■ **REQUIREMENT**
Where in the entries below does "documentclass" appear? Copy every line that has it.

■ **Source texts of formatted documents**

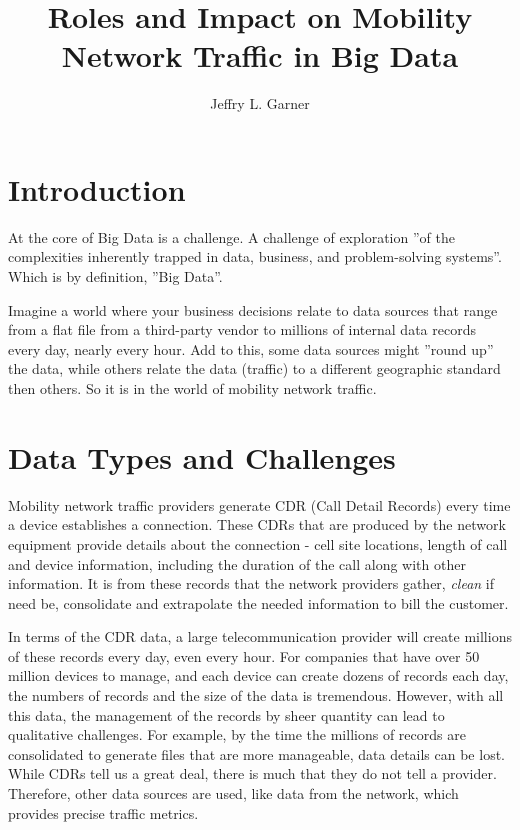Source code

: \documentclass[sigconf]{acmart}
\begin{document}
\title{Roles and Impact on Mobility Network Traffic in Big Data}



\author{Jeffry L. Garner}



\maketitle

\section{Introduction}

At the core of Big Data is a challenge.   A challenge of exploration ''of the complexities inherently trapped in data, business, and problem-solving systems''.  \cite{www-cacm-acm-org} Which is by definition, ''Big Data''.

Imagine a world where your business decisions relate to data sources that range from a flat file from a third-party vendor to millions of internal data records every day, nearly every hour.  Add to this, some data sources might ''round up'' the data, while others relate the data (traffic) to a different geographic standard then others.  So it is in the world of mobility network traffic.


\section{Data Types and Challenges}

Mobility network traffic providers generate CDR (Call Detail Records) every time a device establishes a connection.  These CDRs that are produced by the network equipment provide details about the connection - cell site locations, length of call and device information, including the duration of the call along with other information.  It is from these records that the network providers gather, {\em clean} if need be, consolidate and extrapolate the needed information to bill the customer.  

In terms of the CDR data, a large telecommunication provider will create millions of these records every day, even every hour.  For companies that have over 50 million devices to manage, and each device can create dozens of records each day, the numbers of records and the size of the data is tremendous.  However,  with all this data, the management of the records by sheer quantity can lead to qualitative challenges.  For example, by the time the millions of records are consolidated to generate files that are more manageable, data details can be lost.   While CDRs tell us a great deal, there is much that they do not tell a provider.  Therefore, other data sources are used, like data from the network, which provides precise traffic metrics.
\end{document}
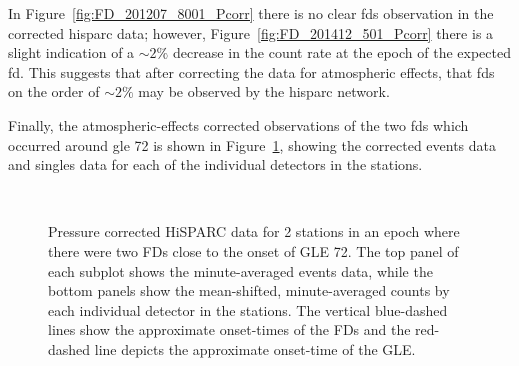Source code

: In Figure~\ref{fig:FD_201207_8001_Pcorr} there is no clear \glspl{fd} observation in the corrected \gls{hisparc} data; however, Figure~\ref{fig:FD_201412_501_Pcorr} there is a slight indication of a $\sim2\%$ decrease in the count rate at the epoch of the expected \gls{fd}. This suggests that after correcting the data for atmospheric effects, that \glspl{fd} on the order of $\sim 2\%$ may be observed by the \gls{hisparc} network.

Finally, the atmospheric-effects corrected observations of the two \glspl{fd} which occurred around \gls{gle} 72 is shown in Figure~\ref{fig:FD_GLE72_Pcorr}, showing the corrected events data and singles data for each of the individual detectors in the stations.

\begin{figure}[ht]
	\centering
	 \\
	
	
	\caption{Pressure corrected HiSPARC data for 2 stations in an epoch where there were two FDs close to the onset of GLE 72. The top panel of each subplot shows the minute-averaged events data, while the bottom panels show the mean-shifted, minute-averaged counts by each individual detector in the stations. The vertical blue-dashed lines show the approximate onset-times of the FDs and the red-dashed line depicts the approximate onset-time of the GLE.}
	\label{fig:FD_GLE72_Pcorr}
\end{figure}

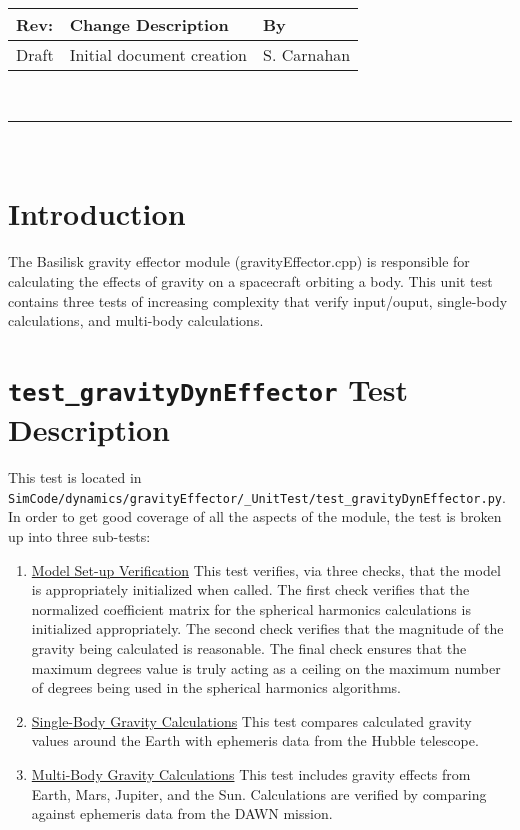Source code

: \documentclass[]{BasiliskReportMemo}
\begin{document}
\makeCover


%
%
\pagestyle{empty}
{\renewcommand{\arraystretch}{1.1}
\noindent
\begin{longtable}{|p{0.5in}|p{4.5in}|p{1.14in}|}
\hline
{\bfseries Rev}: & {\bfseries Change Description} & {\bfseries By} \\
\hline
Draft & Initial document creation & S. Carnahan \\
\hline

\end{longtable}
}

\newpage
\setcounter{page}{1}
\pagestyle{fancy}

\tableofcontents
~\\ \hrule ~\\


\section{Introduction}
The Basilisk gravity effector module (gravityEffector.cpp) is responsible for calculating the effects of gravity on a spacecraft orbiting a body. This unit test contains three tests of increasing complexity that verify input/ouput, single-body calculations, and multi-body calculations.

\section{{\tt test\_gravityDynEffector} Test Description}

This test is located in {\tt SimCode/dynamics/gravityEffector/\_UnitTest/test\_gravityDynEffector.py}. In order to get good coverage of all the aspects of the module, the test is broken up into three sub-tests: \par

\begin{enumerate}
	\item \underline{Model Set-up Verification} This test verifies, via three checks, that the model is appropriately initialized when called. The first check verifies that the normalized coefficient matrix for the spherical harmonics calculations is initialized appropriately. The second check verifies that the magnitude of the gravity being calculated is reasonable. The final check ensures that the maximum degrees value is truly acting as a ceiling on the maximum number of degrees being used in the spherical harmonics algorithms.
	\item \underline{Single-Body Gravity Calculations} This test compares calculated gravity values around the Earth with ephemeris data from the Hubble telescope.
	\item \underline{Multi-Body Gravity Calculations} This test includes gravity effects from Earth, Mars, Jupiter, and the Sun. Calculations are verified by comparing against ephemeris data from the DAWN mission.
\end{enumerate} 
\end{document}
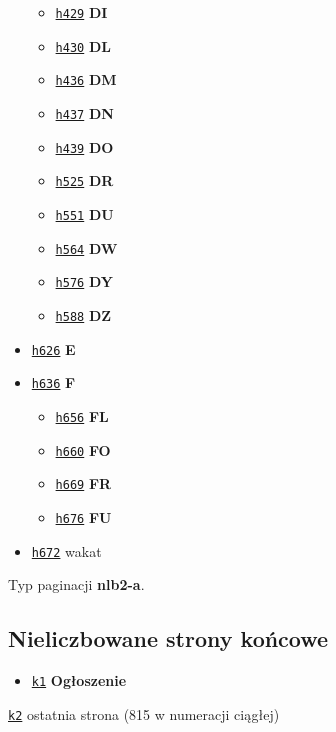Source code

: \documentclass[12]{mwart}
\begin{document}
\begin{itemize}
\begin{itemize}
  \item \href{\pai{1}{561}}{\texttt{h429}} \textbf{DI}
  \item \href{\pai{1}{562}}{\texttt{h430}} \textbf{DL}
  \item \href{\pai{1}{568}}{\texttt{h436}} \textbf{DM}
  \item \href{\pai{1}{569}}{\texttt{h437}} \textbf{DN}
  \item \href{\pai{1}{571}}{\texttt{h439}} \textbf{DO}
  \item \href{\pai{1}{657}}{\texttt{h525}} \textbf{DR}
  \item \href{\pai{1}{683}}{\texttt{h551}} \textbf{DU}
  \item \href{\pai{1}{696}}{\texttt{h564}} \textbf{DW}
  \item \href{\pai{1}{708}}{\texttt{h576}} \textbf{DY}
  \item \href{\pai{1}{720}}{\texttt{h588}} \textbf{DZ}
  \end{itemize}
\item \href{\pai{1}{758}}{\texttt{h626}} \textbf{E}
\item \href{\pai{1}{768}}{\texttt{h636}} \textbf{F}
  \begin{itemize}
  \item \href{\pai{1}{788}}{\texttt{h656}} \textbf{FL}
  \item \href{\pai{1}{792}}{\texttt{h660}} \textbf{FO}
  \item \href{\pai{1}{801}}{\texttt{h669}} \textbf{FR}
  \item \href{\pai{1}{808}}{\texttt{h676}} \textbf{FU}
  \end{itemize}
  \item \href{\pai{1}{814}}{\texttt{h672}} wakat
\end{itemize}


Typ paginacji \textbf{nlb2-a}.

\subsection{Nieliczbowane strony końcowe}
\label{sec:niel-strony-kocowe}


\begin{itemize}
\item \href{\pai{1}{815}}{\texttt{k1}} \textbf{Ogłoszenie}
\end{itemize}

\href{\pai{1}{815}}{\texttt{k2}} ostatnia strona (815 w numeracji ciągłej)
\end{document}
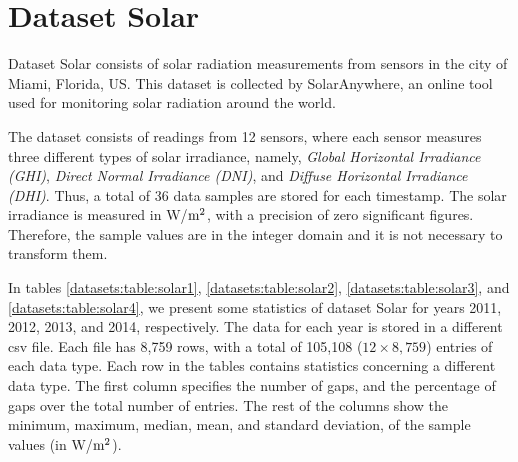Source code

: 
\vspace{-10pt}
\section{Dataset Solar}
\label{datasets:solar}
\newcommand{\unitSolar}{W/$\textnormal{m}^2$}

Dataset Solar \cite{dataset:solar} consists of solar radiation measurements from sensors in the city of Miami, Florida, US. This dataset is collected by SolarAnywhere, an online tool used for monitoring solar radiation around the world.


The dataset consists of readings from 12 sensors, where each sensor measures three different types of solar irradiance, namely, \textit{Global Horizontal Irradiance (GHI)}, \textit{Direct Normal Irradiance (DNI)}, and \textit{Diffuse Horizontal Irradiance (DHI)}. Thus, a total of 36 data samples are stored for each timestamp. The solar irradiance is measured in \unitSolar, with a precision of zero significant figures. Therefore, the sample values are in the integer domain and it is not necessary to transform them.


In tables \ref{datasets:table:solar1}, \ref{datasets:table:solar2}, \ref{datasets:table:solar3}, and \ref{datasets:table:solar4}, we present some statistics of dataset Solar for years 2011, 2012, 2013, and 2014, respectively. The data for each year is stored in a different csv file. Each file has 8,759 rows, with a total of 105,108 ($12\times8,759$) entries of each data type. Each row in the tables contains statistics concerning a different data type. The first column specifies the number of gaps, and the percentage of gaps over the total number of entries. The rest of the columns show the minimum, maximum, median, mean, and standard deviation, of the sample values (in \unitSolar).




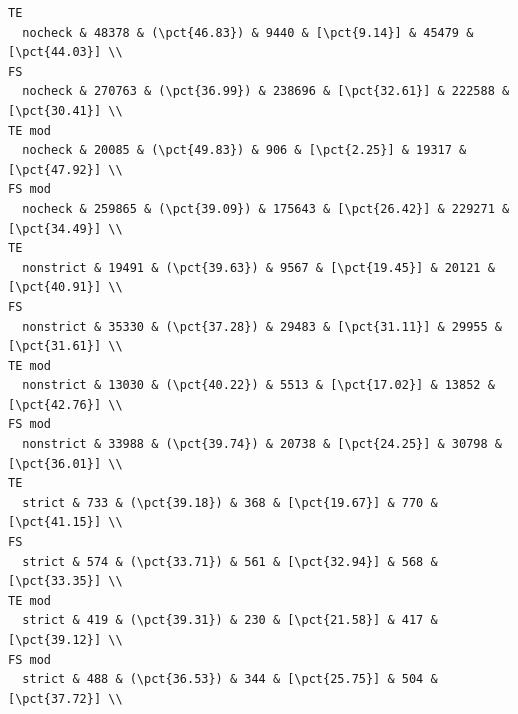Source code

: \documentclass{article}
\begin{document}
\begin{verbatim}
TE
  nocheck & 48378 & (\pct{46.83}) & 9440 & [\pct{9.14}] & 45479 & [\pct{44.03}] \\
FS
  nocheck & 270763 & (\pct{36.99}) & 238696 & [\pct{32.61}] & 222588 & [\pct{30.41}] \\
TE mod
  nocheck & 20085 & (\pct{49.83}) & 906 & [\pct{2.25}] & 19317 & [\pct{47.92}] \\
FS mod
  nocheck & 259865 & (\pct{39.09}) & 175643 & [\pct{26.42}] & 229271 & [\pct{34.49}] \\
TE
  nonstrict & 19491 & (\pct{39.63}) & 9567 & [\pct{19.45}] & 20121 & [\pct{40.91}] \\
FS
  nonstrict & 35330 & (\pct{37.28}) & 29483 & [\pct{31.11}] & 29955 & [\pct{31.61}] \\
TE mod
  nonstrict & 13030 & (\pct{40.22}) & 5513 & [\pct{17.02}] & 13852 & [\pct{42.76}] \\
FS mod
  nonstrict & 33988 & (\pct{39.74}) & 20738 & [\pct{24.25}] & 30798 & [\pct{36.01}] \\
TE
  strict & 733 & (\pct{39.18}) & 368 & [\pct{19.67}] & 770 & [\pct{41.15}] \\
FS
  strict & 574 & (\pct{33.71}) & 561 & [\pct{32.94}] & 568 & [\pct{33.35}] \\
TE mod
  strict & 419 & (\pct{39.31}) & 230 & [\pct{21.58}] & 417 & [\pct{39.12}] \\
FS mod
  strict & 488 & (\pct{36.53}) & 344 & [\pct{25.75}] & 504 & [\pct{37.72}] \\
\end{verbatim}
\end{document}
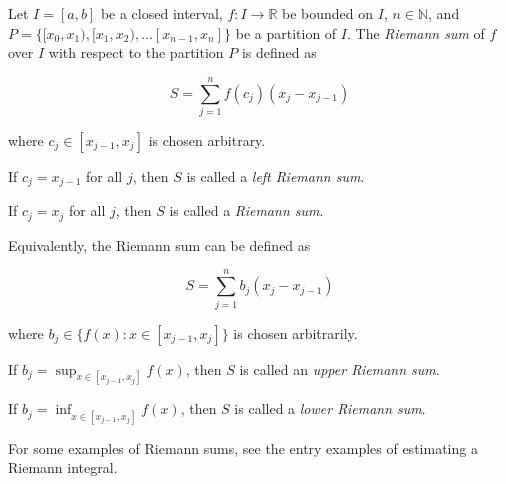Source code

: \documentclass[12pt]{article}
\begin{document}
Let $I=[a,b]$ be a closed interval, $f: I \rightarrow \mathbb{R}$ be bounded on $I$, $n \in \mathbb{N}$, and $P = \{[x_0, x_1), [x_1, x_2), \dots [x_{n-1}, x_n]\}$ be a partition of $I$.  The \emph{Riemann sum} of $f$ over $I$ with respect to the partition $P$ is defined as

$$S=\sum_{j=1}^n f(c_j)(x_j-x_{j-1})$$

where $c_j \in [x_{j-1},x_j]$ is chosen arbitrary.

If $c_j=x_{j-1}$ for all $j$, then $S$ is called a \emph{left Riemann sum}.

If $c_j=x_j$ for all $j$, then $S$ is called a \emph{ Riemann sum}.

Equivalently, the Riemann sum can be defined as

$$S=\sum_{j=1}^n b_j(x_j-x_{j-1})$$

where $b_j \in \{ f(x):x\in[x_{j-1},x_j]\}$ is chosen arbitrarily.

If $\displaystyle b_j=\sup_{x\in[x_{j-1},x_j]} f(x)$, then $S$ is called an \emph{upper Riemann sum}.

If $\displaystyle b_j=\inf_{x\in[x_{j-1},x_j]} f(x)$, then $S$ is called a \emph{lower Riemann sum}.

For some examples of Riemann sums, see the entry examples of estimating a Riemann integral.
\end{document}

■ **EXERCISE RESULT**
: \documentclass[sigconf]{acmart}
: \documentclass[]{BasiliskReportMemo}
: \documentclass[12]{mwart}
: \documentclass{article}
: \documentclass[12pt]{article}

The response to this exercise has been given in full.